= Siege!: The Game of Siege Warfare, 50 AD-1400 AD =

Board game published in 1974 by Fact and Fantasy Games

Siege!: The Game of Siege Warfare, 50 AD-1400 AD is a board game published in 1974 by Fact and Fantasy Games that simulates various sieges through the ages.

==Description==
Siege! is a 2-player board wargame focused on historical tactical sieges and storming castles using increasingly sophisticated tools and weapons from the 1st to the 15th century. One player controls the attacking force, while the other player defends the town. Several scenarios are included such as a Pictish attack on Hadrian's Wall, the siege of a castle from 400 AD and the siege of a walled city from 1400 AD. A 16" x 21" hex grid map is included that has a variety of terrain as well as a town and motte and bailey surrounded by a curtain wall. Several other fortifications from various time periods can be added to the map via separate hex sheets laid on top of the board.

Included with the mix of military counters, there are counters for a dragon, leader and superhero, but there are no rules for using these.

===Gameplay===
The game uses a simple "You Go, I Go" alternating turn system, with each side having an opportunity for missile fire, movement and combat.

===Victory conditions===
Both attacking and defending players are awarded a victory point for each enemy unit eliminated. For each attacking piece on top of or inside the town's wall, the attacker receives two victory points. At the end of the scenario's allotted number of turns, the player with the most victory points wins.

==Publication history==
In 1974, Fact and Fantasy Games, based in Maryland Heights, Montana published Siege!, a board wargame game designed by Richard R. Jordison.

==Reception==
In Issue 9 of Europa, Harti Ammann commented, "Unfortunately [the rules] are a total failure in some points" and cited several examples including vague Line of Sight rules and silence on who can own and use siege machines." Ammann also felt the defender could not possibly win the game due to the structure of victory points, and suggested after a game, the players trade roles, and the player with the most total points after having been both attacker and defender would be the winner. Despite these issues, Ammann found "The game itself is easy and simple to play." Ammann concluded, "On the whole this is a highly enjoyable game, fast moving and bloody. I really had a great time playing it. It does have its drawbacks though ... and it makes the impression of a game that isn't quite finished yet. It is to be hoped that the designers work some more on it and especially clear up the rules."

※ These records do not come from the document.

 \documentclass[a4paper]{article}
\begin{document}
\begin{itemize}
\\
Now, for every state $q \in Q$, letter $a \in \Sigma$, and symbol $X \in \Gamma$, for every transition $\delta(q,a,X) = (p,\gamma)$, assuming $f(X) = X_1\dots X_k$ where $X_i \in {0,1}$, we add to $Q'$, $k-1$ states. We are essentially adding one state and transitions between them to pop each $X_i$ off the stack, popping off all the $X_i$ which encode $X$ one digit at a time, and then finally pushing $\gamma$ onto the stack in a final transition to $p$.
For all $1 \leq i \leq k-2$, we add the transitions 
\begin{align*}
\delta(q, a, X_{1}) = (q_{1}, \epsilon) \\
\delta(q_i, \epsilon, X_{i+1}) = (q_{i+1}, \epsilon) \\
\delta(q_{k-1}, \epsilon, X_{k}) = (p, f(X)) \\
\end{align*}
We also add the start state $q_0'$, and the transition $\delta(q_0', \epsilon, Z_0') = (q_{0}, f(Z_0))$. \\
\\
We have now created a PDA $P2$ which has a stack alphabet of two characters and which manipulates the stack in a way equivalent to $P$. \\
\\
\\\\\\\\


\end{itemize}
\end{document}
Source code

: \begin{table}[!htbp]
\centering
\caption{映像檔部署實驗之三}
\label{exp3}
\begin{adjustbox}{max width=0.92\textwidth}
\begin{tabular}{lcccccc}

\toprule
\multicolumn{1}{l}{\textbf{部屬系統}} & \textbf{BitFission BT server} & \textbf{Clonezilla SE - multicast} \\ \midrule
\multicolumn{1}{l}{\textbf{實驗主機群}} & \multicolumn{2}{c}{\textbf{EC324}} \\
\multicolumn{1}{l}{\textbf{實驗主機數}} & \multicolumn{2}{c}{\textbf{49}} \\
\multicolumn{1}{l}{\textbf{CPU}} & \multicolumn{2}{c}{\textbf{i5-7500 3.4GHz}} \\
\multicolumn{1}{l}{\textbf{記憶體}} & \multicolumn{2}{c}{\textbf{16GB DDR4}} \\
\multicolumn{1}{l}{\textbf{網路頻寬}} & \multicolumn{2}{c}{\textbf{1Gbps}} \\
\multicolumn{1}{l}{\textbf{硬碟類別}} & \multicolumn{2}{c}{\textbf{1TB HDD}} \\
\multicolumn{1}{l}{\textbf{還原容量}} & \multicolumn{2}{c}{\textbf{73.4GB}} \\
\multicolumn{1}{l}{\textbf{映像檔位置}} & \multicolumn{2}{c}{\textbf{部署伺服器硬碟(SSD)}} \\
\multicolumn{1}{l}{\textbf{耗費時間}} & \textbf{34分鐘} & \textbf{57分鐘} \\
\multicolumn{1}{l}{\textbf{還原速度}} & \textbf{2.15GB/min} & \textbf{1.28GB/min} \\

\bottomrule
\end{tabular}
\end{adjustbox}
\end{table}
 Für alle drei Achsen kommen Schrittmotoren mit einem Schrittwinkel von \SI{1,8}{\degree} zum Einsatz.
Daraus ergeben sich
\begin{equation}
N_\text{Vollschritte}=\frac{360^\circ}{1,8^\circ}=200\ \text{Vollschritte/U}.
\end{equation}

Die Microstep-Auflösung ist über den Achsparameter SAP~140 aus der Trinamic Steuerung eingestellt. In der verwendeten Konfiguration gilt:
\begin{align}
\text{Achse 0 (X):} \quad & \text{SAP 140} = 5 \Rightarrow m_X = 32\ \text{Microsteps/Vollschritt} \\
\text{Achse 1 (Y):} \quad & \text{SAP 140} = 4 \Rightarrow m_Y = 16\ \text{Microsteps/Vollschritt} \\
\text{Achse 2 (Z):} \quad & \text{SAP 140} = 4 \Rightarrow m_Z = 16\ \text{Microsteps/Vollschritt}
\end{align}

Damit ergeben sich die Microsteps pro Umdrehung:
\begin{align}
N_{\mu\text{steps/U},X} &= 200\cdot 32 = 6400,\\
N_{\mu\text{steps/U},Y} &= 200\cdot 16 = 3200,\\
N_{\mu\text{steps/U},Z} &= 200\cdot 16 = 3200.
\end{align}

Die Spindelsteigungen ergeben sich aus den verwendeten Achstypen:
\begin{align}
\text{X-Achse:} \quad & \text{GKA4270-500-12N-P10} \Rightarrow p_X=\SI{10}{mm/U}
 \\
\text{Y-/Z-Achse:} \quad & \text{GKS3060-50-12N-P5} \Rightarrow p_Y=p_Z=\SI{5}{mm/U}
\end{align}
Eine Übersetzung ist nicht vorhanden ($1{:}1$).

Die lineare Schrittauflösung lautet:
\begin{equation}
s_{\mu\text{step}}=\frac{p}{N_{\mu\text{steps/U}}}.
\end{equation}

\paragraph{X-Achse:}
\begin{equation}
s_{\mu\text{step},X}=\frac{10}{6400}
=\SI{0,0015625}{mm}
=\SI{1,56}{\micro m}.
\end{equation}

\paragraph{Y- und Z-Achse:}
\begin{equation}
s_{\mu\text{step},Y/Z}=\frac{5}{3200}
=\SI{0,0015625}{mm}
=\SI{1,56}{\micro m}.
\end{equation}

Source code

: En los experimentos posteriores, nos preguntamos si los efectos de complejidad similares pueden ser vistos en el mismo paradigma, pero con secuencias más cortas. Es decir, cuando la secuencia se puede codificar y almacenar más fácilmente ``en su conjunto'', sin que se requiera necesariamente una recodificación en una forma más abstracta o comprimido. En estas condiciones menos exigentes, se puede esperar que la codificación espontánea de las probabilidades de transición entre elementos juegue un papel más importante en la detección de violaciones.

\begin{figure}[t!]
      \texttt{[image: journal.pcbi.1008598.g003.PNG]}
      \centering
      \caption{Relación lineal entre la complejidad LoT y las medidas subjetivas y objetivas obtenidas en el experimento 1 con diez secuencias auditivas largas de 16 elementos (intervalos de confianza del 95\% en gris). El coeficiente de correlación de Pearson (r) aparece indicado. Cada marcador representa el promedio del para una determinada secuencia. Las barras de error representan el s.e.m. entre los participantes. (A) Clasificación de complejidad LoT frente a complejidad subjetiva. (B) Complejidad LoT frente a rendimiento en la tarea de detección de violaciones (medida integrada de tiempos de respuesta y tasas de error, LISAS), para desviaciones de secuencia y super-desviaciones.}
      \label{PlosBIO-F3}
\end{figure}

In The Guide to Simulations/Games for Education and Training, Martin Campion felt that the time scale was rushed, "and it allows the preliminaries like bombardment to be gotten over rather too quickly." Campion also didn't like the low number of scenarios, and found them "sketchy and uninteresting." However, he did note that "The game includes many pieces that can be used by players to set up their own scenarios."